At 11, my husband came to this country from Cuba(legally I might add) with only the clothes that he owned. His father worked in a factory designing and building machinery to manufacture folders being paid a 'pittance' of what he was worth. He bought a home for his family and sent his children to school. My husband went to a community college for one year before he asked me to marry him at 19. Shocked, I said 'how can we get married, you don't have a job'? After 40 years, this statement still makes us laugh. Long story (which will eventually be posted separately) short, he went out the next day, 'pounding the pavement', as we would say, and by week's end landed a job as a runner on the floor of the New York Stock Exchange. From there, within a month, he was asked to join a small Stock Brokerage firm (Lockwood Peck) and was given the opportunity to learn the business.
He moved up rapidly, working for a few different firms (Eastman Dillon, Lehman Bros., Becker Securities and others, until in 1977 he started working for Bear Stearns in a new department that was being formed. He and another co-worker worked to get what eventually became the Global Clearing operation at Bear Stearns running. This area became Bear's most lucrative asset. While he did very well monetarily compared to our families who had struggled to provide for us, he never made millions, he never got huge (by Wall Street standards) bonuses, and he never got the promotions and recognition that he deserved. He would get calls at 2:00AM with problems and questions and he was the 'go to' guy for everyone who needed to cover their butts. He got up at 4:00AM to travel into NYC and got home after 7:00PM at night. Once, he helped a friend get a position because he knew that this person needed a job, when in all likelihood he could have applied and gotten that job himself. His 'friend' never looked back and never gave him a hand up, even though he came to him for answers he should have had but did not. He retired a multi-millionaire. My husband was once told by this friend, when he refused to stay in NY overnight because of a snow storm (he chose to be home with me and our daughters), that he envied my husband because he never kissed butt. True, we came first, so he did very well, but never as well as he could have if he'd played political games or set aside his priorities for gain. His belief was that God is our Provider and he never worried about what was 'fair'.

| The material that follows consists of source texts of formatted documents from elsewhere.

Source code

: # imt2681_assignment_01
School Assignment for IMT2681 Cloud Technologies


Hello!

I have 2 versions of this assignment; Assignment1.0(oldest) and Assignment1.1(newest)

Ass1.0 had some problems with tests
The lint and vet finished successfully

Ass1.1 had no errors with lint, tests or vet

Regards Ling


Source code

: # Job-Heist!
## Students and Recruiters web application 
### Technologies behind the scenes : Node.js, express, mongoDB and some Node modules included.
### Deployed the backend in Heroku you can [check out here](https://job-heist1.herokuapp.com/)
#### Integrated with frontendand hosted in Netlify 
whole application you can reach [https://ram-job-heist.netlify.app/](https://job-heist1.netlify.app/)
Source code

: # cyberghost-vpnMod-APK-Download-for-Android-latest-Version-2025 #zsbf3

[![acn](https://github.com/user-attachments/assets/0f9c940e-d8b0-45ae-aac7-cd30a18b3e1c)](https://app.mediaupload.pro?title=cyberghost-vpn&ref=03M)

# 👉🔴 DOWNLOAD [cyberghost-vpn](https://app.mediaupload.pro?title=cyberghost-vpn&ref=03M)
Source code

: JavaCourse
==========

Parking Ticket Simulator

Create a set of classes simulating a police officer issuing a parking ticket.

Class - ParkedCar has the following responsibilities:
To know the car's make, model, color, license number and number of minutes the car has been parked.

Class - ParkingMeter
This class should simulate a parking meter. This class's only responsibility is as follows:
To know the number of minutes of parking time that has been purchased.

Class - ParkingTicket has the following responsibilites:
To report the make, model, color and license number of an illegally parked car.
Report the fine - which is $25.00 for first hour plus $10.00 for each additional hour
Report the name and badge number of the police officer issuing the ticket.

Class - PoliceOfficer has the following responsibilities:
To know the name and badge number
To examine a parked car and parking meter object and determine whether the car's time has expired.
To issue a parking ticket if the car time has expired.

We have been blessed in many ways but to my point - in early 2008, after we had planned our retirement and gotten incredibly close to our goals, we discussed retirement at 62 (only two years from now), which would have been a dream for us. Then in March, our financial world took a tumble - Bear Stearns stock fell like a lead ball, and the NY Fed (Timothy Geithner), let JPMorgan 'buy' Bear Stearns for $2.00 a share (later renegotiated to $10.00 a share). To our shock, the multiple thousands of shares of Bear Stearns stock that we had was now converted to JPM shares valued at about $10,000. My husband was offered a "retention bonus" (stay-pay, another dirty word bandied around) to continue in his position as a Managing Director through the completion of the JPM transition at the end of 2008. His "stay pay/retention bonus" was not millions, not even hundreds of thousands; it was double pay for 9 months with a reasonable severance package due to his 31 years with Bear Stearns. All in all, we lost 70% of our retirement funds and are starting over from a much different place than we expected to be at age 60, but again, God is our Provider. All indications are that there will continue to be massive lay-offs from this financial sector of the work force but without the benefits that we were blessed to receive. People like my husband, who worked 10-14 hours a day under severe stress and commuted sometimes up to 3 or 4 hours a day for a future for their families, will be out of work with no place to go.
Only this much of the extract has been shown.